Just running the math on Upwork's "improved" fee structure shows why the move didn't benefit the majority of freelancers on the platform.

Here's what the sliding structure really meant:

  • You now pay 10% more on earnings for the first $500
  • You now pay the same on earnings after $500
  • You now pay 5% less on earnings after $10,000

Lewis's Note
This means for every new contract, you now pay an additional $50 upfront, and that will only balance out once you exceed $11,000 in earnings (for each client.)

And look, I always advocate charging premium prices and building long-term relationships with your clients. Regardless of price hikes.

But I'm sure I don't need to tell you, securing $11,000+ clients just isn't feasible for most freelancers. Far from it.

Of the 12 million freelancer accounts in Upwork's system, less than 1% have earned over $10,000. Much less with a single client.

What I'm saying is, the community had every reason to be upset. And believe me, they were upset...

The Backlash

The change was always going to ruffle some feathers, but I was still surprised at how seriously pissed some people were.

These are some snaps I took from Twitter when the news went out...

Some freelancers even vowed to leave the platform, using the hashtag #boycottupwork

And it wasn't just Twitter.

Shortly after the announcement, many headed to Upwork's own community forum to get some things off their chest.

This thread reached 576 replies in a single day - something I've never seen happen before in this particular forum.

Fighting Upwork's Corner

Like I said earlier, I get it. Having to pay a fee on your earnings is a bitch. I think we can all safely agree on that.

But let's take a step back for a moment. Let's look at what you're really getting for your 20%.

For starters, Upwork harbours more than 5 million client accounts, a good chunk of which are actively hiring through the platform.

How do I know?

Because there are around 3 million jobs posted every year, or 3 million opportunities to secure work. That's without taking into account the fact these jobs are worth a combined $1 billion (with a b).

And let's not forget that Upwork handles payments, provides time tracking software AND offers a payment guarantee.

As a freelancer, you don't even have to pay anything upfront. You only pay once you actually start earning through Upwork.

Weighing it all up, can you confidently say that Upwork's fees are unreasonable? Personally, I'm not so sure.

Beating The Fees

Most people's answer to last years fee hike was to either leave Upwork, or take clients off the platform.

I don't think either of those are smart.

By leaving the platform, you're also leaving behind a HUGE pool of potential clients that are only active on Upwork. It is the biggest freelance marketplace, after all.

(Not only that, but finding clients elsewhere will almost always cost you time or money anyway.)

As for taking clients off the platform? That's probably the worst thing you can do in Upwork's eyes. That s**t will get you banned for life if you get caught.

So what SHOULD you do if you're not happy with the fees?

Simple; Bake them into your prices.

Think about it. You're running a business. Every business has overheads, and those overheads should always be reflected in your pricing.
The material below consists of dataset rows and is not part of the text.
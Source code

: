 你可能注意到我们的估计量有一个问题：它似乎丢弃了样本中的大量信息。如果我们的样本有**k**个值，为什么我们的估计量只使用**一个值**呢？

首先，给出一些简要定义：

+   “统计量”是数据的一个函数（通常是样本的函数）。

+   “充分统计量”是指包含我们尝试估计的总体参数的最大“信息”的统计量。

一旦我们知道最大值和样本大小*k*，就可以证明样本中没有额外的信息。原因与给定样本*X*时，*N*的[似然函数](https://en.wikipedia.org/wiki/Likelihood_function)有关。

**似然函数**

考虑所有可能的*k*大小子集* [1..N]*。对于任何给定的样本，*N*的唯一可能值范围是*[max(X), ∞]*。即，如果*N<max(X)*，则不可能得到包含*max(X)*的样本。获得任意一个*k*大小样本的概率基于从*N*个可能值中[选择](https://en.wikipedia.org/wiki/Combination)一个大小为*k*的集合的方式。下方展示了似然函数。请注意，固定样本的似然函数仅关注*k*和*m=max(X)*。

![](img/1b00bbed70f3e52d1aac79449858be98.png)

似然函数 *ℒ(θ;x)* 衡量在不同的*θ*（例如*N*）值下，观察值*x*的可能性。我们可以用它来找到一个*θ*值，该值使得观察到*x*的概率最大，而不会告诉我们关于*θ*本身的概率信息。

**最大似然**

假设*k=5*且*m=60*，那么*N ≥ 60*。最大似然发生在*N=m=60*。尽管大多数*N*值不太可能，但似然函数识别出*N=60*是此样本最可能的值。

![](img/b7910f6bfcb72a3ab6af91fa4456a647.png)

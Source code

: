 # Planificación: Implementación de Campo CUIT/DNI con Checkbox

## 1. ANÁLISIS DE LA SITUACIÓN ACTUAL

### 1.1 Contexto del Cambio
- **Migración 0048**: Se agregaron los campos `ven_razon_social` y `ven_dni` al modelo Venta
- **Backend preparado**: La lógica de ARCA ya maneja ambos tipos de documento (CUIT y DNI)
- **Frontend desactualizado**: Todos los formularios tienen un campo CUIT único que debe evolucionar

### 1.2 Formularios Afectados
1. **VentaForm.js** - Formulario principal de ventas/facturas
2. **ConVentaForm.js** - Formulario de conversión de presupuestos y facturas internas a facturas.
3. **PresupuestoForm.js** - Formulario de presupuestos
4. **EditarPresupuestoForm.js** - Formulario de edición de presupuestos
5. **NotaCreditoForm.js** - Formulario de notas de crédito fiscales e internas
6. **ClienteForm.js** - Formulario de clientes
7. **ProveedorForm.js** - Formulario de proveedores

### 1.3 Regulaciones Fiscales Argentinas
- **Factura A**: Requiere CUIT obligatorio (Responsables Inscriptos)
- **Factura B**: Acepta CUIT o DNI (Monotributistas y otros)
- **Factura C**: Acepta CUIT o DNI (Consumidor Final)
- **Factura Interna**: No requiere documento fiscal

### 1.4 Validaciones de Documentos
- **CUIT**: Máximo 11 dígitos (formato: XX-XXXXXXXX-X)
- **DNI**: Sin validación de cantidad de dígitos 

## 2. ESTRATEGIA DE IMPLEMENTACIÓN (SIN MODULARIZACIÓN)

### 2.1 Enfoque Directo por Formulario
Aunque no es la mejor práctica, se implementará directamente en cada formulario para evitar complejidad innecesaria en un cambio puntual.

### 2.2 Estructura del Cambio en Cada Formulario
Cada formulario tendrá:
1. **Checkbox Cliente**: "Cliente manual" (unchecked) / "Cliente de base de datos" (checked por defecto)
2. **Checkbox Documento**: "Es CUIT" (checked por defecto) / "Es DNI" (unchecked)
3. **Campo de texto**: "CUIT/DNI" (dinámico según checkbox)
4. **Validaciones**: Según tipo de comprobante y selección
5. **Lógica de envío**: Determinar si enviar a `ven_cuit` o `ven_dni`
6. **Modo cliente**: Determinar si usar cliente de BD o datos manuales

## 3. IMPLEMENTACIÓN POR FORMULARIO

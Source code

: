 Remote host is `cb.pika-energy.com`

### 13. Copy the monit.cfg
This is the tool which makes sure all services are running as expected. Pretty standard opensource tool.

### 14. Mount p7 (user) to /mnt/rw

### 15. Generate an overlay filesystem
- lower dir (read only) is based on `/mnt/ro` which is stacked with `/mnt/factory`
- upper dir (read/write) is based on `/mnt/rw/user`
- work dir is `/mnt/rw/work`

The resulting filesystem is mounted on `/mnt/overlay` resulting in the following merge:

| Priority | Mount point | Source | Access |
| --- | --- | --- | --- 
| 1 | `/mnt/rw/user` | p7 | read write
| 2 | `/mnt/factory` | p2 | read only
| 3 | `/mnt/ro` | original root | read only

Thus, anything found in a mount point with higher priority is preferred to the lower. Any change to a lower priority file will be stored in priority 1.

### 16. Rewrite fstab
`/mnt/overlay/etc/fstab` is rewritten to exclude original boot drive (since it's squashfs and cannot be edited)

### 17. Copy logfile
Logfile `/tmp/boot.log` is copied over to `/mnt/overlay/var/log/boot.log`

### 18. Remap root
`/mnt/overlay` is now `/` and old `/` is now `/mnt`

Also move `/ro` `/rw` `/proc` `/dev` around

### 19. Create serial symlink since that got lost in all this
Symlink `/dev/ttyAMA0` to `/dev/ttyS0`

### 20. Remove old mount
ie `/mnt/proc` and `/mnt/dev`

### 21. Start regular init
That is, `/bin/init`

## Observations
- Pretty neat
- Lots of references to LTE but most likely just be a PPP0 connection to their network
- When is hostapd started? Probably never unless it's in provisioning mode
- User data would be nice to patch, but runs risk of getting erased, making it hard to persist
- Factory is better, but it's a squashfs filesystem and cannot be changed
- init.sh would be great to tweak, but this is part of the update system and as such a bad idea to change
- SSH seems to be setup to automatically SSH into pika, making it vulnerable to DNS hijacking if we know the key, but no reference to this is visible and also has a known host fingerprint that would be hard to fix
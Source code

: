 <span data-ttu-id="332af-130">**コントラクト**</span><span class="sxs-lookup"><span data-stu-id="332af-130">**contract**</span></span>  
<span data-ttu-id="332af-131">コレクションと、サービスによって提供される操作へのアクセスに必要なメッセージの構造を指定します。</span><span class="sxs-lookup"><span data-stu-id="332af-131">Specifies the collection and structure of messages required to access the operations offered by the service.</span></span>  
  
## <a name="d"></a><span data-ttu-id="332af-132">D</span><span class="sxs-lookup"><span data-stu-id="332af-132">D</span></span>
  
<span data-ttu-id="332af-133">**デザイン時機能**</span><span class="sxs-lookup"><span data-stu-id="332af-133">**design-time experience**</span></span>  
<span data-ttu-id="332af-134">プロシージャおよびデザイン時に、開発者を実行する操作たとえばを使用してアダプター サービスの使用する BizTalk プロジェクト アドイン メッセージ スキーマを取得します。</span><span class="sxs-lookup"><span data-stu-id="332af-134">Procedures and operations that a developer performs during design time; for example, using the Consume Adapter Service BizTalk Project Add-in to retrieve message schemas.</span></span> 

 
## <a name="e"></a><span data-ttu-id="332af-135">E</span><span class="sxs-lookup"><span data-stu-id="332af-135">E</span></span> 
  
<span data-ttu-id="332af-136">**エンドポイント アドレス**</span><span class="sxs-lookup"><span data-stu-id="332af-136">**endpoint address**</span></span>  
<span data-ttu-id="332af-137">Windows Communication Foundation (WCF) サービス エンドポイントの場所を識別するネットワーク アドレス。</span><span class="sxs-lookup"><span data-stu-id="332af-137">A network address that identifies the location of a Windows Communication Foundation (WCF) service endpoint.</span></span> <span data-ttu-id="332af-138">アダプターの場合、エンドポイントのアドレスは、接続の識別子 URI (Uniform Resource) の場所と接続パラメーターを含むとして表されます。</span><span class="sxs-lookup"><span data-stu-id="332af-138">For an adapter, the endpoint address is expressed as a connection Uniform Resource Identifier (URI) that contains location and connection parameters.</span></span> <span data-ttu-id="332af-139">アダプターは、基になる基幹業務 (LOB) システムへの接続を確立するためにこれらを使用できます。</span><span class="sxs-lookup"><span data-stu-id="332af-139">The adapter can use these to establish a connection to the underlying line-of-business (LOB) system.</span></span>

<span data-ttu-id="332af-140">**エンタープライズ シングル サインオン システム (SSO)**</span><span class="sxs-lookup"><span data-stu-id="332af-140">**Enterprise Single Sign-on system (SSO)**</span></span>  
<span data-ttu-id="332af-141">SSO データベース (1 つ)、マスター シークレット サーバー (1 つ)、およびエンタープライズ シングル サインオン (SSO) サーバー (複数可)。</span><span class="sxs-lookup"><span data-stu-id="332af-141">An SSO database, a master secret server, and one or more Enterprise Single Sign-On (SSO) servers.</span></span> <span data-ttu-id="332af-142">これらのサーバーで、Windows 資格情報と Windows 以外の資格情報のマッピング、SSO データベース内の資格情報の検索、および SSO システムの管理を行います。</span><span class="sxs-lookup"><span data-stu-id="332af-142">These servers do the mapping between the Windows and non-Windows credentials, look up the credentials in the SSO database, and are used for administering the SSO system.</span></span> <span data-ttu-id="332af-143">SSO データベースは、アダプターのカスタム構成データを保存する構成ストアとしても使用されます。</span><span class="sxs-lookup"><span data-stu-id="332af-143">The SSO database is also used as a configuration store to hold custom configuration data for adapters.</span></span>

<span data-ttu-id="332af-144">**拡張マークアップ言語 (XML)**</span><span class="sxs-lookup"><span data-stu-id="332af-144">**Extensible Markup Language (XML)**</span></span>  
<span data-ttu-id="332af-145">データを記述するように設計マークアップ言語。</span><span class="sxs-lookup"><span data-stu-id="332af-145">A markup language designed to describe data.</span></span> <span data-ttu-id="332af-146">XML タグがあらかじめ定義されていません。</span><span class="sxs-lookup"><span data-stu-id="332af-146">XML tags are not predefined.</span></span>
(When manufacturing costs rise, retail prices have to scale with it. It's no different.)

Lewis's Note
If you're worried that raising your rates by 10% will make it harder to win clients, then you're going after the wrong type of clients.

Conclusion

I've tried to be as objective as I can with this post, and I can absolutely see both sides of the argument.

At the end of the day, acquiring clients always comes at a cost. It's up to you to decide where those costs lie.

Upwork isn't the only place to find high-quality clients, but it's still a great resource to tap into and one that can be justified if you simply raise your rates accordingly.